◆ Action item ◆
Apart from the pictures, write out the records that follow exactly.
[[ Source material, beginning ]]
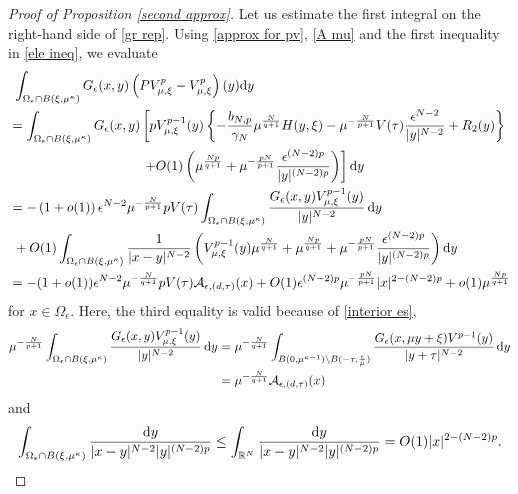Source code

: \documentclass[reqno]{amsart}
\theoremstyle{remark}
\newcommand{\ep}{\epsilon}
\newcommand{\ga}{\gamma}
\newcommand{\R}{\mathbb{R}}
\newcommand{\mca}{\mathcal{A}}
\newcommand{\dy}{\textup{d}y}
\newcommand{\mx}{{\mu,\xi}}
\renewcommand{\(}{\left(}
\renewcommand{\)}{\right)}
\numberwithin{equation}{section}
\begin{document}
\begin{proof}[Proof of Proposition \ref{second approx}]
Let us estimate the first integral on the right-hand side of \eqref{gr rep}. Using \eqref{approx for pv}, \eqref{A mu} and the first inequality in \eqref{ele ineq}, we evaluate
\begin{equation}\label{inner est}
\begin{aligned}
&\ \int_{\Omega_\ep \cap B(\xi,\mu^\kappa)} G_\ep(x,y)\(PV_\mx^p-V_\mx^p\)(y)\dy \\
&= \int_{\Omega_\ep \cap B(\xi,\mu^\kappa)} G_\ep(x,y) \left[p V_\mx^{p-1}(y) \left\{-\frac{b_{N,p}}{\ga_N}\mu^{\frac{N}{q+1}}H(y,\xi) - \mu^{-\frac{N}{p+1}}V(\tau)\frac{\ep^{N-2}}{|y|^{N-2}} + R_2(y)\right\} \right. \\
&\hspace{100pt} \left. + O(1)\(\mu^{\frac{Np}{q+1}} + \mu^{-\frac{pN}{p+1}} \frac{\ep^{(N-2)p}}{|y|^{(N-2)p}}\)\right] \dy\\
&=-\left(1+o(1)\right) \ep^{N-2}\mu^{-\frac{N}{p+1}} pV(\tau) \int_{\Omega_\ep \cap B(\xi,\mu^\kappa)}\frac{G_\ep(x,y) V_\mx^{p-1}(y)}{|y|^{N-2}}\, \dy\\
&\ + O(1) \int_{\Omega_\ep \cap B(\xi,\mu^\kappa)}\frac{1}{|x-y|^{N-2}} \(V_\mx^{p-1}(y) \mu^{\frac{N}{q+1}} + \mu^{\frac{Np}{q+1}} + \mu^{-\frac{pN}{p+1}} \frac{\ep^{(N-2)p}}{|y|^{(N-2)p}}\)\dy\\
&=-(1+o(1)) \ep^{N-2}\mu^{-\frac{N}{q+1}} pV(\tau) \mca_{\ep,(d,\tau)}(x) + O(1) \ep^{(N-2)p}\mu^{-\frac{pN}{p+1}} |x|^{2-(N-2)p} + o(1)\mu^{\frac{Np}{q+1}}
\end{aligned}
\end{equation}
for $x \in \Omega_\ep$. Here, the third equality is valid because of \eqref{interior es},
\begin{align*}
\mu^{-\frac{N}{p+1}} \int_{\Omega_\ep \cap B(\xi,\mu^\kappa)}\frac{G_\ep(x,y)V_\mx^{p-1}(y)}{|y|^{N-2}}\, \dy
&= \mu^{-\frac{N}{q+1}} \int_{B(0,\mu^{\kappa-1})\setminus B(-\tau,\frac{\ep}{\mu})}\frac{G_\ep(x,\mu y+\xi)V^{p-1}(y)}{ |y+\tau|^{N-2}}\, \dy \\
&= \mu^{-\frac{N}{q+1}} \mca_{\ep,(d,\tau)}(x)
\end{align*}
and
\[\int_{\Omega_\ep \cap B(\xi,\mu^\kappa)}\frac{\dy}{|x-y|^{N-2}|y|^{(N-2)p}} \le \int_{\R^N} \frac{\dy}{|x-y|^{N-2}|y|^{(N-2)p}} = O(1)|x|^{2-(N-2)p}.\]


\end{proof}
\end{document}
[[ Source material, end ]]
◆ Solution to this exercise ◆
Source code

: \documentclass[reqno]{amsart}
\theoremstyle{remark}
\newcommand{\ep}{\epsilon}
\newcommand{\ga}{\gamma}
\newcommand{\R}{\mathbb{R}}
\newcommand{\mca}{\mathcal{A}}
\newcommand{\dy}{\textup{d}y}
\newcommand{\mx}{{\mu,\xi}}
\renewcommand{\(}{\left(}
\renewcommand{\)}{\right)}
\numberwithin{equation}{section}
\begin{document}
\begin{proof}[Proof of Proposition \ref{second approx}]
Let us estimate the first integral on the right-hand side of \eqref{gr rep}. Using \eqref{approx for pv}, \eqref{A mu} and the first inequality in \eqref{ele ineq}, we evaluate
\begin{equation}\label{inner est}
\begin{aligned}
&\ \int_{\Omega_\ep \cap B(\xi,\mu^\kappa)} G_\ep(x,y)\(PV_\mx^p-V_\mx^p\)(y)\dy \\
&= \int_{\Omega_\ep \cap B(\xi,\mu^\kappa)} G_\ep(x,y) \left[p V_\mx^{p-1}(y) \left\{-\frac{b_{N,p}}{\ga_N}\mu^{\frac{N}{q+1}}H(y,\xi) - \mu^{-\frac{N}{p+1}}V(\tau)\frac{\ep^{N-2}}{|y|^{N-2}} + R_2(y)\right\} \right. \\
&\hspace{100pt} \left. + O(1)\(\mu^{\frac{Np}{q+1}} + \mu^{-\frac{pN}{p+1}} \frac{\ep^{(N-2)p}}{|y|^{(N-2)p}}\)\right] \dy\\
&=-\left(1+o(1)\right) \ep^{N-2}\mu^{-\frac{N}{p+1}} pV(\tau) \int_{\Omega_\ep \cap B(\xi,\mu^\kappa)}\frac{G_\ep(x,y) V_\mx^{p-1}(y)}{|y|^{N-2}}\, \dy\\
&\ + O(1) \int_{\Omega_\ep \cap B(\xi,\mu^\kappa)}\frac{1}{|x-y|^{N-2}} \(V_\mx^{p-1}(y) \mu^{\frac{N}{q+1}} + \mu^{\frac{Np}{q+1}} + \mu^{-\frac{pN}{p+1}} \frac{\ep^{(N-2)p}}{|y|^{(N-2)p}}\)\dy\\
&=-(1+o(1)) \ep^{N-2}\mu^{-\frac{N}{q+1}} pV(\tau) \mca_{\ep,(d,\tau)}(x) + O(1) \ep^{(N-2)p}\mu^{-\frac{pN}{p+1}} |x|^{2-(N-2)p} + o(1)\mu^{\frac{Np}{q+1}}
\end{aligned}
\end{equation}
for $x \in \Omega_\ep$. Here, the third equality is valid because of \eqref{interior es},
\begin{align*}
\mu^{-\frac{N}{p+1}} \int_{\Omega_\ep \cap B(\xi,\mu^\kappa)}\frac{G_\ep(x,y)V_\mx^{p-1}(y)}{|y|^{N-2}}\, \dy
&= \mu^{-\frac{N}{q+1}} \int_{B(0,\mu^{\kappa-1})\setminus B(-\tau,\frac{\ep}{\mu})}\frac{G_\ep(x,\mu y+\xi)V^{p-1}(y)}{ |y+\tau|^{N-2}}\, \dy \\
&= \mu^{-\frac{N}{q+1}} \mca_{\ep,(d,\tau)}(x)
\end{align*}
and
\[\int_{\Omega_\ep \cap B(\xi,\mu^\kappa)}\frac{\dy}{|x-y|^{N-2}|y|^{(N-2)p}} \le \int_{\R^N} \frac{\dy}{|x-y|^{N-2}|y|^{(N-2)p}} = O(1)|x|^{2-(N-2)p}.\]


\end{proof}
\end{document}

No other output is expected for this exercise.